**EXERCISE OBJECTIVE:** Every entry should be reproduced precisely, with each picture left out.

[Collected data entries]
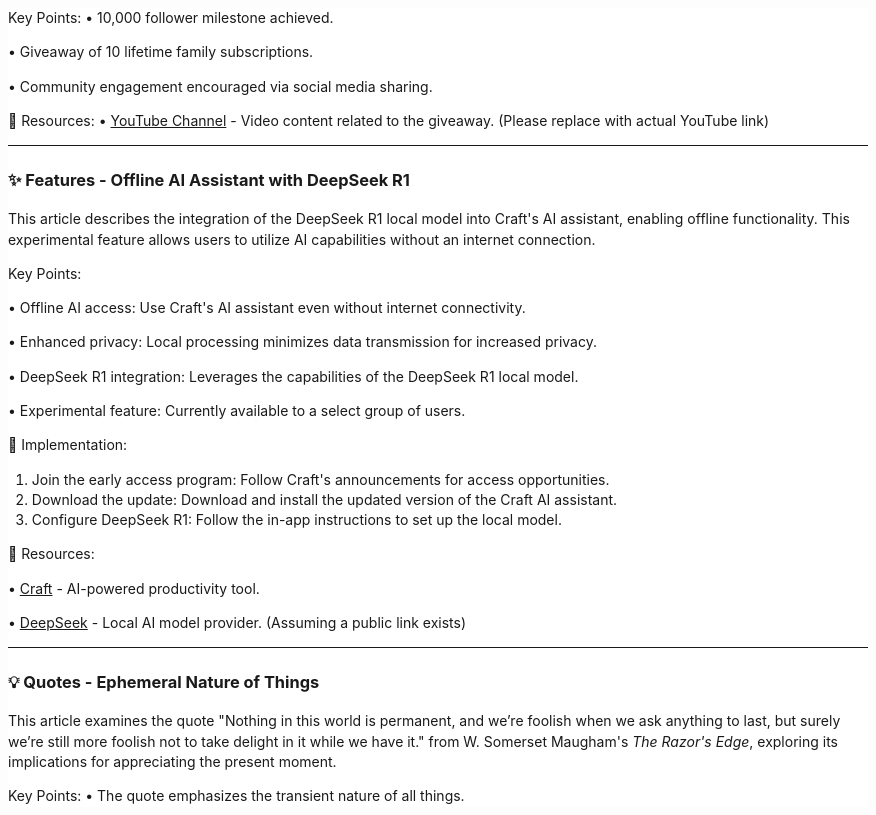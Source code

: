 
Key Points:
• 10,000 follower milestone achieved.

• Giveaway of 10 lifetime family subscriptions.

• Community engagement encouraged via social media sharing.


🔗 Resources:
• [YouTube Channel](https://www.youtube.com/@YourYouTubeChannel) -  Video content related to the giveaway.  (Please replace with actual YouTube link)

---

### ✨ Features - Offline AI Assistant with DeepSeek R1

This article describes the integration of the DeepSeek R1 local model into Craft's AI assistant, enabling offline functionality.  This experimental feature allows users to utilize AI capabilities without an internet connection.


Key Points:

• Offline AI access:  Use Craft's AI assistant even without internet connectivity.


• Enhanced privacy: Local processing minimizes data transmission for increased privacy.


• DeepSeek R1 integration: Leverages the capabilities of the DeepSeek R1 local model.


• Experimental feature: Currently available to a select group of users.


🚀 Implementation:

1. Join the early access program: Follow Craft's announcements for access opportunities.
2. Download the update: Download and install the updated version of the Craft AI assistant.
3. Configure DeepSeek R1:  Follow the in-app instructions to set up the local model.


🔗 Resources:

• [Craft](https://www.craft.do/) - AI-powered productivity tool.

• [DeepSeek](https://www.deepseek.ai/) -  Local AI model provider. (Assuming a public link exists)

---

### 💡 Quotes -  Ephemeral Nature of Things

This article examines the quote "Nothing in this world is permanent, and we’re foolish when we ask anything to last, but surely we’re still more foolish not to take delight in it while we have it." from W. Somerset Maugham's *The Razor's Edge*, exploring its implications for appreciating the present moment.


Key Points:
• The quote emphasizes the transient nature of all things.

**SOLUTION TO THIS EXERCISE:**
Source code

: 
Key Points:
• 10,000 follower milestone achieved.

• Giveaway of 10 lifetime family subscriptions.

• Community engagement encouraged via social media sharing.


🔗 Resources:
• [YouTube Channel](https://www.youtube.com/@YourYouTubeChannel) -  Video content related to the giveaway.  (Please replace with actual YouTube link)

---

### ✨ Features - Offline AI Assistant with DeepSeek R1

This article describes the integration of the DeepSeek R1 local model into Craft's AI assistant, enabling offline functionality.  This experimental feature allows users to utilize AI capabilities without an internet connection.


Key Points:

• Offline AI access:  Use Craft's AI assistant even without internet connectivity.


• Enhanced privacy: Local processing minimizes data transmission for increased privacy.


• DeepSeek R1 integration: Leverages the capabilities of the DeepSeek R1 local model.


• Experimental feature: Currently available to a select group of users.


🚀 Implementation:

1. Join the early access program: Follow Craft's announcements for access opportunities.
2. Download the update: Download and install the updated version of the Craft AI assistant.
3. Configure DeepSeek R1:  Follow the in-app instructions to set up the local model.


🔗 Resources:

• [Craft](https://www.craft.do/) - AI-powered productivity tool.

• [DeepSeek](https://www.deepseek.ai/) -  Local AI model provider. (Assuming a public link exists)

---

### 💡 Quotes -  Ephemeral Nature of Things

This article examines the quote "Nothing in this world is permanent, and we’re foolish when we ask anything to last, but surely we’re still more foolish not to take delight in it while we have it." from W. Somerset Maugham's *The Razor's Edge*, exploring its implications for appreciating the present moment.


Key Points:
• The quote emphasizes the transient nature of all things.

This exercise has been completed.